▸ Directions for this task
Please count the lines below that hold the word "voyage" and give the count without any other text.
━━━━━━━━━━
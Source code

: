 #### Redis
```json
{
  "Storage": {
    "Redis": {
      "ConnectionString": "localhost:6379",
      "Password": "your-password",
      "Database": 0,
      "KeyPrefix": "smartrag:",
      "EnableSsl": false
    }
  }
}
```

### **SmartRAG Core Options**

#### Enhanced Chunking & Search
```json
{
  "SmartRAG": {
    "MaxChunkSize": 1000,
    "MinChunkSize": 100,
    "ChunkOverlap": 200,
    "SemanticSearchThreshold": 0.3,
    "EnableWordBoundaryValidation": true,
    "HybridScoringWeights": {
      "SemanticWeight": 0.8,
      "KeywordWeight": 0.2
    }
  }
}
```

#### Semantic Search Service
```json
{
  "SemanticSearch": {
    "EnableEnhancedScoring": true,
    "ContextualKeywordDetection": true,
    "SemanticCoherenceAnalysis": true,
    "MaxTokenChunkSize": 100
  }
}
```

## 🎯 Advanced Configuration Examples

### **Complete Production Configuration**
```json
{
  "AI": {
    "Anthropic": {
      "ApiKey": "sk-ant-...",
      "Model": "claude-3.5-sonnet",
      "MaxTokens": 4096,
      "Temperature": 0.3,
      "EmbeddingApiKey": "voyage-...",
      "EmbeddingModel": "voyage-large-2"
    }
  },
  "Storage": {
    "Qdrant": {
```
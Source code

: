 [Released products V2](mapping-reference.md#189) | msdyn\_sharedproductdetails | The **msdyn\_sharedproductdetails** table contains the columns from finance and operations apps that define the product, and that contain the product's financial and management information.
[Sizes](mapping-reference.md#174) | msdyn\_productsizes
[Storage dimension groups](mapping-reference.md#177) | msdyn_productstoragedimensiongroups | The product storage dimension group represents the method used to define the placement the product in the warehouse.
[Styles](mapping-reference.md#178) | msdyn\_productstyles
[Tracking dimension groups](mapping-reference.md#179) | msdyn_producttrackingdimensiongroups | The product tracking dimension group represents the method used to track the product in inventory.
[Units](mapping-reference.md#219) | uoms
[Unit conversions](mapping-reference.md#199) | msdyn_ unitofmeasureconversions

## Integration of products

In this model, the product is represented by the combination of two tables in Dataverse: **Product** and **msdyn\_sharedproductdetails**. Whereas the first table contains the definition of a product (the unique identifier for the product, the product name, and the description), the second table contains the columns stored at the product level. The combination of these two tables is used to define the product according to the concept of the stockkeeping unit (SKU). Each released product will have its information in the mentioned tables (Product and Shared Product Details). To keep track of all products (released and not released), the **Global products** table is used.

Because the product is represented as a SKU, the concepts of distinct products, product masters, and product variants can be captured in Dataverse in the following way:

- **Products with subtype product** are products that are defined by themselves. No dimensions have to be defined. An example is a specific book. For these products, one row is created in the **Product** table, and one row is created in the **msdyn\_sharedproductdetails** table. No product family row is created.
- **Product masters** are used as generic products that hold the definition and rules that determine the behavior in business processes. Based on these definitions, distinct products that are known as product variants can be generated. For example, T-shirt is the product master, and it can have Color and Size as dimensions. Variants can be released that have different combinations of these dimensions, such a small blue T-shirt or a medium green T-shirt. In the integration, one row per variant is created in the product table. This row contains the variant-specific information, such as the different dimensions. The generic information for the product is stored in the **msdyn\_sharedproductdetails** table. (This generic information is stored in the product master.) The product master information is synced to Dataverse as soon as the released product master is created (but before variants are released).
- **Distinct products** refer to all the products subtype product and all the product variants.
━━━━━━━━━━
▸ Response area
2